Archive:HOW-TO:Install Gentoo and XBMC on Apple TV 1

From Official Kodi Wiki
Jump to navigation Jump to search

Install Gentoo and XBMC on the AppleTV

These instructions will help you on your way to getting Gentoo intalled on your Apple TV. This guide is for a total ATV overhaul -- which is to say replacing the OSX-lite ATV OS with Gentoo. As such it has the possibility of totally toasting your pretty silver box. These steps do NOT require you to crack open your ATV and slave up its disk to an existing pc. This is of course an option, but IMHO, totally unnecessary.

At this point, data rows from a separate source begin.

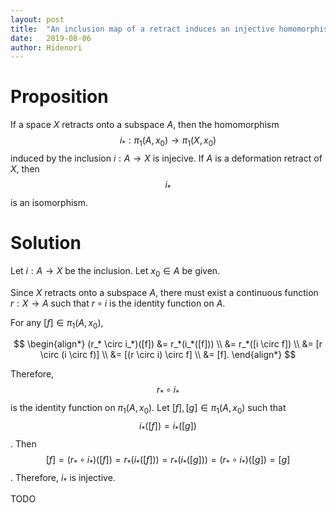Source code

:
```yaml
---
layout: post
title:  "An inclusion map of a retract induces an injective homomorphism."
date:   2019-08-06
author: Hidenori
---
```


# Proposition
If a space $X$ retracts onto a subspace $A$, then the homomorphism $$i_*: \pi_1(A, x_0) \rightarrow \pi_1(X, x_0)$$ induced by the inclusion $i: A \rightarrow X$ is injecive.
If $A$ is a deformation retract of $X$, then $$i_*$$ is an isomorphism.

# Solution
Let $i: A \rightarrow X$ be the inclusion.
Let $x_0 \in A$ be given.

Since $X$ retracts onto a subspace $A$, there must exist a continuous function $r: X \rightarrow A$ such that $r \circ i$ is the identity function on $A$.

For any $[f] \in \pi_1(A, x_0)$,

$$
\begin{align*}
  (r_* \circ i_*)([f])
    &= r_*(i_*([f])) \\
    &= r_*([i \circ f]) \\
    &= [r \circ (i \circ f)] \\
    &= [(r \circ i) \circ f] \\
    &= [f].
\end{align*}
$$

Therefore, $$r_* \circ i_*$$ is the identity function on $\pi_1(A, x_0)$.
Let $[f], [g] \in \pi_1(A, x_0)$ such that $$i_*([f]) = i_*([g])$$.
Then $$[f] = (r_* \circ i_*)([f]) = r_*(i_*([f])) = r_*(i_*([g])) = (r_* \circ i_*)([g]) = [g]$$.
Therefore, $i_*$ is injective.

TODO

Most of this guide was stolen right off http://code.google.com/p/atv-bootloader. I give full praise and credit to these guys. atv-bootloader is a truely awesome little bit of work. This guide assumes you are comfortable with a gentoo command-line installation and kernel configuration, telnet/ssh connections, network basics, partition/disk schemes, etc. If terms like "dd", "mbr", "efi" and "parted" don't mean anything to you, you should probably close this document and go grab a Ubuntu ISO. Not that I don't love Ubuntu :-)

You will also need an existing linux machine (or, yes, OSX would work too). This linux machine will be used to build the initial ATV-Bootloader USB stick, as well as telnet into your atv during the process. I used a gentoo box, and thus these instructions will be geared in that direction. Keep in mind some part may deviate, depending on your distro.

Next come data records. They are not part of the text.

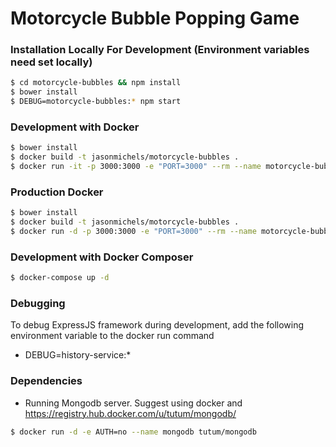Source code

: # Motorcycle Bubble Popping Game

### Installation Locally For Development (Environment variables need set locally)
```sh
$ cd motorcycle-bubbles && npm install
$ bower install
$ DEBUG=motorcycle-bubbles:* npm start
```

### Development with Docker
```sh
$ bower install
$ docker build -t jasonmichels/motorcycle-bubbles .
$ docker run -it -p 3000:3000 -e "PORT=3000" --rm --name motorcycle-bubbles jasonmichels/motorcycle-bubbles
```

### Production Docker
```sh
$ bower install
$ docker build -t jasonmichels/motorcycle-bubbles .
$ docker run -d -p 3000:3000 -e "PORT=3000" --rm --name motorcycle-bubbles jasonmichels/motorcycle-bubbles
```

### Development with Docker Composer
```sh
$ docker-compose up -d
```

### Debugging
To debug ExpressJS framework during development, add the following environment variable to the docker run command
- DEBUG=history-service:*

### Dependencies
 - Running Mongodb server. Suggest using docker and https://registry.hub.docker.com/u/tutum/mongodb/
 ```sh
 $ docker run -d -e AUTH=no --name mongodb tutum/mongodb
 ```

Your ATV and linux machine will need to be on the same lan with dhcp setup (should be a no brainer)

Herrrrrreeee we go...




Create an AppleTV Patchstick

(not to be confused with the atv-bootloader stick)

Head on over to http://code.google.com/p/atvusb-creator/ and download whatever flavor of the patchstick tool suites your OS. Extract it to a directory and run it. It will download a new version of the ATV firmware for you, put it in a juicer and pop out a nice little .img file for you to put on a USB drive. It will also produce you your very own boot.efi file. Hold on to this file, it will be important later.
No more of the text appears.